* **What is needed**
Scan the entries below and give the number of lines containing "games", with no accompanying words.

* **Data supplied**
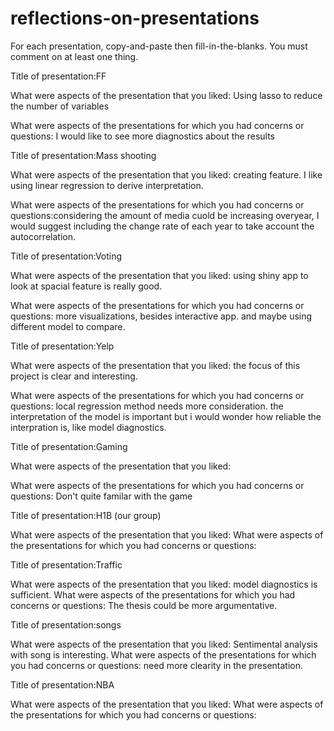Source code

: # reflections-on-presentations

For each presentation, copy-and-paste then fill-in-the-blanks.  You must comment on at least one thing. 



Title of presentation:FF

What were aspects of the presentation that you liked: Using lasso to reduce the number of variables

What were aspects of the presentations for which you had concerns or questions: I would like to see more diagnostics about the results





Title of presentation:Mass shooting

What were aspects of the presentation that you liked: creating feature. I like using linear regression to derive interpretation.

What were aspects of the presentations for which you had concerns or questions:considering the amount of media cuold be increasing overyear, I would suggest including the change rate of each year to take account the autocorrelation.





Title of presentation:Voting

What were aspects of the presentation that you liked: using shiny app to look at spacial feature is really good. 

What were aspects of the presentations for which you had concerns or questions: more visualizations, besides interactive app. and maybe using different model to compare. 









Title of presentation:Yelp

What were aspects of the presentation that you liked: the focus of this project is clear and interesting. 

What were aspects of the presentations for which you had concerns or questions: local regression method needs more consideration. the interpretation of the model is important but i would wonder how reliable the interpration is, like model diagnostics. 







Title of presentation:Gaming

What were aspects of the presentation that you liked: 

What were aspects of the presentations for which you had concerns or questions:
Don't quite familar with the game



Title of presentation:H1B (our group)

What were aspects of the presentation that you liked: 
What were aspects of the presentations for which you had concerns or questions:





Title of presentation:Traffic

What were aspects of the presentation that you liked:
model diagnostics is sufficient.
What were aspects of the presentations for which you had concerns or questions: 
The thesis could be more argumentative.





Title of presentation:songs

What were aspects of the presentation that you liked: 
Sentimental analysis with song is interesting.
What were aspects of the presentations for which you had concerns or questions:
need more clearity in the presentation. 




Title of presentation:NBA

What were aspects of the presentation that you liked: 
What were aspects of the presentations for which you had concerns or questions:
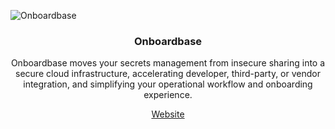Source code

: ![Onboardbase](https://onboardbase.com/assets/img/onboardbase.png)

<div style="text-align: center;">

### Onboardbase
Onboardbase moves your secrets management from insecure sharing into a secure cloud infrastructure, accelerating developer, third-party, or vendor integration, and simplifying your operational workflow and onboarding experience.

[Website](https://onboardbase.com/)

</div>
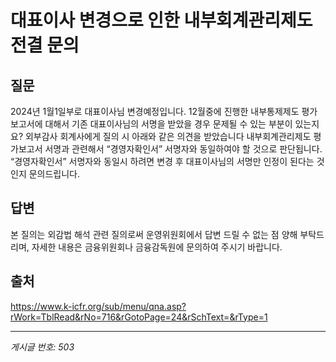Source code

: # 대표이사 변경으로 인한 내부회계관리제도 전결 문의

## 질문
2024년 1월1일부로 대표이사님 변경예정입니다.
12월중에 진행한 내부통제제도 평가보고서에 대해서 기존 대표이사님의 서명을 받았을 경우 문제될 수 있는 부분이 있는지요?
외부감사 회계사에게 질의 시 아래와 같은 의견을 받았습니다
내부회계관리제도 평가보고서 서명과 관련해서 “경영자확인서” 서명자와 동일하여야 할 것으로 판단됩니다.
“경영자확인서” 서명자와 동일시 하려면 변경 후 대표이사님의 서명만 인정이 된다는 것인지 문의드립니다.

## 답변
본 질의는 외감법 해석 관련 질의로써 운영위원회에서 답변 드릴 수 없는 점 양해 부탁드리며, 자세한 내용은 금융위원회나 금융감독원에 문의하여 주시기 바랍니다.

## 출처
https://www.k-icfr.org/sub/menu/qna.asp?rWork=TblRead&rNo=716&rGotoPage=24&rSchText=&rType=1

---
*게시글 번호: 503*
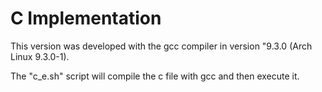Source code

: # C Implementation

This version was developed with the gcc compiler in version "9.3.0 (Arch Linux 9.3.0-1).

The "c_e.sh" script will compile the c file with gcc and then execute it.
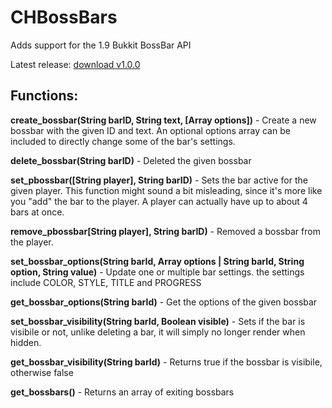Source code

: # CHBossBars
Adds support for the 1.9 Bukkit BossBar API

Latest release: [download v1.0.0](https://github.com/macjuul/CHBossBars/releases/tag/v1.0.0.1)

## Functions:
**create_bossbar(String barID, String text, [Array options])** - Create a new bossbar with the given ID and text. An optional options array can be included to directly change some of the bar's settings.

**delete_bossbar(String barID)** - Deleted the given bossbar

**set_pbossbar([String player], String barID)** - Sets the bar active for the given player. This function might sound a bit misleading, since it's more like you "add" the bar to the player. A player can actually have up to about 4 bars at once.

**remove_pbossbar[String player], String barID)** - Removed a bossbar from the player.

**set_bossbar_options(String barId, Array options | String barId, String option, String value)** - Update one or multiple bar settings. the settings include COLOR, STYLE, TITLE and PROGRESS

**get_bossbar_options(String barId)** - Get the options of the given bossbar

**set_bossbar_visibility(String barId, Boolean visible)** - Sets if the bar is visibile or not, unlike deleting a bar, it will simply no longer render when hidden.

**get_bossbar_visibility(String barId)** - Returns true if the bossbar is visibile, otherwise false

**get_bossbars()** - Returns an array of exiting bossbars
==
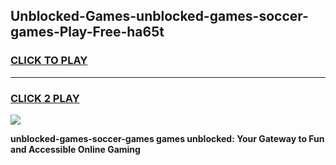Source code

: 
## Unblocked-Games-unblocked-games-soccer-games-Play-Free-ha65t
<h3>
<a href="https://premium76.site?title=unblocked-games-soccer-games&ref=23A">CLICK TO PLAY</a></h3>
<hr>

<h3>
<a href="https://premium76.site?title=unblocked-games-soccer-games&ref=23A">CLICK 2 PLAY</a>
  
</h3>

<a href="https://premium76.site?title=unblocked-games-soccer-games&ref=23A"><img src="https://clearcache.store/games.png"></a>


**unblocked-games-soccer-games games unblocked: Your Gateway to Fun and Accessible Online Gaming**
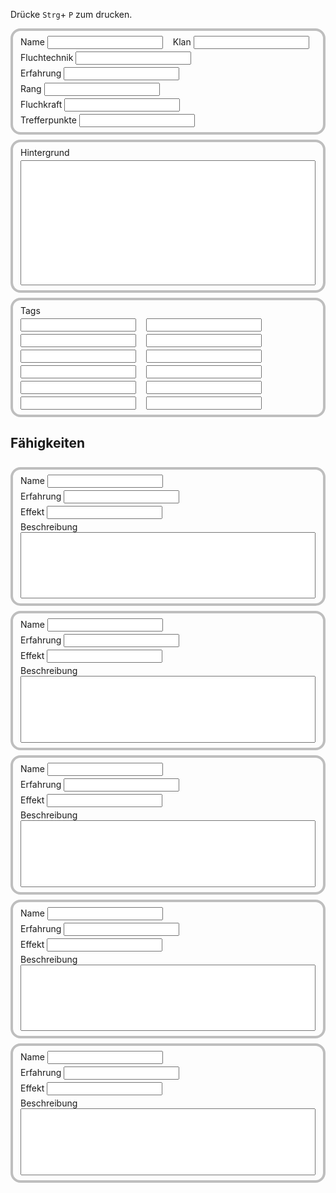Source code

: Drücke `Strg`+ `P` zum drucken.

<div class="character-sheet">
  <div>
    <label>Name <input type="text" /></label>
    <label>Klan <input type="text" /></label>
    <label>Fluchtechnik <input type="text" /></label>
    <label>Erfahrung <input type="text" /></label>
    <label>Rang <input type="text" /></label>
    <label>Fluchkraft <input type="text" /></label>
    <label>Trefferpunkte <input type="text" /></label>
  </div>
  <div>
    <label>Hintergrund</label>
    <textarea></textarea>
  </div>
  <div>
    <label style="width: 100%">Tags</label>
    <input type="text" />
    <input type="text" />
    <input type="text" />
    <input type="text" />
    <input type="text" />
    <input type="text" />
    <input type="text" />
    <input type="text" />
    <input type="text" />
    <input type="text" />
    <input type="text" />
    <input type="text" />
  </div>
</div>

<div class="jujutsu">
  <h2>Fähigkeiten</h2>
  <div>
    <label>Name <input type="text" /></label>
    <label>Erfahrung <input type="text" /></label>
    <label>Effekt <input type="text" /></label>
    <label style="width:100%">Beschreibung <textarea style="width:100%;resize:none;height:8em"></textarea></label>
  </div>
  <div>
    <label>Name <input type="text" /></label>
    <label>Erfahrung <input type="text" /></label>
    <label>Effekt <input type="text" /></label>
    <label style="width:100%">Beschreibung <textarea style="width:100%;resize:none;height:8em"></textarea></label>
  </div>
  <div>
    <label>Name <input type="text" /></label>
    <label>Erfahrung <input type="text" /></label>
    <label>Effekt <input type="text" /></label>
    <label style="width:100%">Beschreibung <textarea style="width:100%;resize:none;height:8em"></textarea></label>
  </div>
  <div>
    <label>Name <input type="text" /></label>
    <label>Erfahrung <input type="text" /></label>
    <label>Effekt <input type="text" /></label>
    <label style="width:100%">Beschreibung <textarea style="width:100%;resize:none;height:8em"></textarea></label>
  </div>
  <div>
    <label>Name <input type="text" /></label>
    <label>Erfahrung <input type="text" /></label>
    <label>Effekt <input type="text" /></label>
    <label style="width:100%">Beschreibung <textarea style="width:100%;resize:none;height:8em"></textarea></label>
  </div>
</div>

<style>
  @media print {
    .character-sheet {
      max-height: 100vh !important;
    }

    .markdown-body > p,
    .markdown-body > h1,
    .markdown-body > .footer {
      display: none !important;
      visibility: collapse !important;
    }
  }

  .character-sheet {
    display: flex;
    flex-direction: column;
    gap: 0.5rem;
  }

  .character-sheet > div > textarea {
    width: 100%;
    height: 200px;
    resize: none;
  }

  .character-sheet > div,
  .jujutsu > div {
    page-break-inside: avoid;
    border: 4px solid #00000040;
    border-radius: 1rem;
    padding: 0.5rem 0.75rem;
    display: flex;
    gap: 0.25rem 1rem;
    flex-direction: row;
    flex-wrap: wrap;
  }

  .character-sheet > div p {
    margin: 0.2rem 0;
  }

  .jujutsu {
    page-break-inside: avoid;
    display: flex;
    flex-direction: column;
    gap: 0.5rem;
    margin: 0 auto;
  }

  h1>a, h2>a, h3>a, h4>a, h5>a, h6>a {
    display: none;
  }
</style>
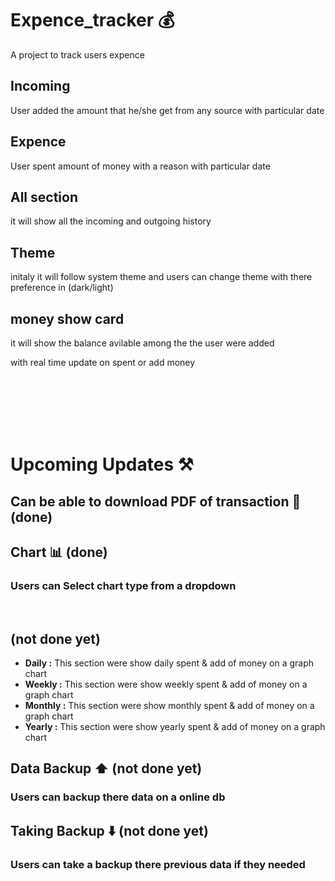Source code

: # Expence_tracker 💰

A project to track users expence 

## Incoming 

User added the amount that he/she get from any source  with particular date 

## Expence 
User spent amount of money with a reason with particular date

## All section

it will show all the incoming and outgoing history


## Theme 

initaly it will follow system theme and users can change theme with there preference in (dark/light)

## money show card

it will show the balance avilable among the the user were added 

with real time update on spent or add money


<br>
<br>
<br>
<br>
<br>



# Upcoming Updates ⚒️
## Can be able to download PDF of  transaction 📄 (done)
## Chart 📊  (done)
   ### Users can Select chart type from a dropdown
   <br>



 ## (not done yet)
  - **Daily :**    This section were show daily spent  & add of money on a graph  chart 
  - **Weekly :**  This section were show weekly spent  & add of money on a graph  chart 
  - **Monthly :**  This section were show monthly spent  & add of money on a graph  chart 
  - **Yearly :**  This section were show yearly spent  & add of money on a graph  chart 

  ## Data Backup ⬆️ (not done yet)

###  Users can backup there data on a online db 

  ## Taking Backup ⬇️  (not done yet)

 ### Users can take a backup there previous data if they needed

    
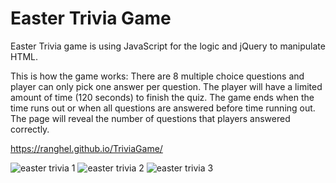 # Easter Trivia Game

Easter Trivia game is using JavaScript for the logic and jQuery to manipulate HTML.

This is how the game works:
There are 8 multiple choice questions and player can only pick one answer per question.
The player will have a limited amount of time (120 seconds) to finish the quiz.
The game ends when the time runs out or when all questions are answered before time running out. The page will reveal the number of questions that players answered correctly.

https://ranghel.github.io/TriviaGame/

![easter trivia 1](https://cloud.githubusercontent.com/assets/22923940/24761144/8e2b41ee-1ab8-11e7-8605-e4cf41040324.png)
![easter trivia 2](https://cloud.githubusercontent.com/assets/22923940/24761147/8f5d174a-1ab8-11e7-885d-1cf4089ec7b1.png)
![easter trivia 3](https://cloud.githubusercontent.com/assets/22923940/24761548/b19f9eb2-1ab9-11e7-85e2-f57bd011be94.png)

* **Solved exercise**
5